We need using jemalloc to find the memory issue. That's what this document is about.
Use libunwind instead of libgcc to get the backtrace which may cause process hangs.
@@ -177,7 +177,8 @@ target_compile_definitions(_jemalloc PRIVATE -DJEMALLOC_PROF=1) # At the time ClickHouse uses LLVM libunwind which follows libgcc's way of backtracking. # # ClickHouse has to provide `unw_backtrace` method by the means of [commit 8e2b31e](https://github.com/ClickHouse/libunwind/commit/8e2b31e766dd502f6df74909e04a7dbdf5182eb1). -target_compile_definitions (_jemalloc PRIVATE -DJEMALLOC_PROF_LIBGCC=1) +#target_compile_definitions (_jemalloc PRIVATE -DJEMALLOC_PROF_LIBGCC=1) +target_compile_definitions (_jemalloc PRIVATE -DJEMALLOC_PROF_LIBUNWIND=1) target_link_libraries (_jemalloc PRIVATE unwind)
For more infomation, check https://github.com/jemalloc/jemalloc/issues/2282.

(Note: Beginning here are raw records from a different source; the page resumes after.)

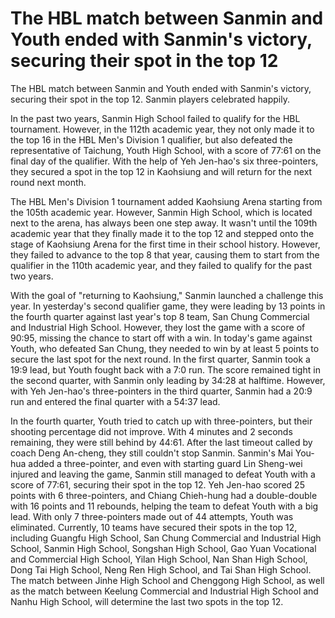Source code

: # The HBL match between Sanmin and Youth ended with Sanmin's victory, securing their spot in the top 12 
 The HBL match between Sanmin and Youth ended with Sanmin's victory, securing their spot in the top 12. Sanmin players celebrated happily.

In the past two years, Sanmin High School failed to qualify for the HBL tournament. However, in the 112th academic year, they not only made it to the top 16 in the HBL Men's Division 1 qualifier, but also defeated the representative of Taichung, Youth High School, with a score of 77:61 on the final day of the qualifier. With the help of Yeh Jen-hao's six three-pointers, they secured a spot in the top 12 in Kaohsiung and will return for the next round next month.

The HBL Men's Division 1 tournament added Kaohsiung Arena starting from the 105th academic year. However, Sanmin High School, which is located next to the arena, has always been one step away. It wasn't until the 109th academic year that they finally made it to the top 12 and stepped onto the stage of Kaohsiung Arena for the first time in their school history. However, they failed to advance to the top 8 that year, causing them to start from the qualifier in the 110th academic year, and they failed to qualify for the past two years.

With the goal of "returning to Kaohsiung," Sanmin launched a challenge this year. In yesterday's second qualifier game, they were leading by 13 points in the fourth quarter against last year's top 8 team, San Chung Commercial and Industrial High School. However, they lost the game with a score of 90:95, missing the chance to start off with a win. In today's game against Youth, who defeated San Chung, they needed to win by at least 5 points to secure the last spot for the next round. In the first quarter, Sanmin took a 19:9 lead, but Youth fought back with a 7:0 run. The score remained tight in the second quarter, with Sanmin only leading by 34:28 at halftime. However, with Yeh Jen-hao's three-pointers in the third quarter, Sanmin had a 20:9 run and entered the final quarter with a 54:37 lead.

In the fourth quarter, Youth tried to catch up with three-pointers, but their shooting percentage did not improve. With 4 minutes and 2 seconds remaining, they were still behind by 44:61. After the last timeout called by coach Deng An-cheng, they still couldn't stop Sanmin. Sanmin's Mai You-hua added a three-pointer, and even with starting guard Lin Sheng-wei injured and leaving the game, Sanmin still managed to defeat Youth with a score of 77:61, securing their spot in the top 12. Yeh Jen-hao scored 25 points with 6 three-pointers, and Chiang Chieh-hung had a double-double with 16 points and 11 rebounds, helping the team to defeat Youth with a big lead. With only 7 three-pointers made out of 44 attempts, Youth was eliminated. Currently, 10 teams have secured their spots in the top 12, including Guangfu High School, San Chung Commercial and Industrial High School, Sanmin High School, Songshan High School, Gao Yuan Vocational and Commercial High School, Yilan High School, Nan Shan High School, Dong Tai High School, Neng Ren High School, and Tai Shan High School. The match between Jinhe High School and Chenggong High School, as well as the match between Keelung Commercial and Industrial High School and Nanhu High School, will determine the last two spots in the top 12.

Change to the directory where you want to install jemalloc, and run the following commands:
cd $Clickhouse_SOURCE_PATH/contrib/jemalloc && ./autogen.sh && ./configure.sh && make -j8
Then we get jeprof in the directory $Clickhouse_SOURCE_PATH/contrib/jemalloc/bin/jeprof
.
Ensure to enable jemalloc -DENABLE_JEMALLOC=ON
in cpp-ch/CMakeLists.txt, and compile libch.so.
For Yarn or thrift server, you need add the following to the submit script:
export MALLOC_CONF="prof:true,lg_prof_interval:30" # enable jemalloc heap profiling
You can find more options in https://github.com/jemalloc/jemalloc/wiki/Use-Case%3A-Heap-Profiling.
After you get the heap file, you can use the following command to analyze the result: Check memory diff, so you can find which part of the code consume the memory.
jeprof --svg /usr/lib/jvm/java-8-openjdk-amd64/bin/java --base=jeprof.3717358.1.i1.heap jeprof.3717358.30.i30.heap > diff.svg
You can find more usage about jeprof with jeprof --help
.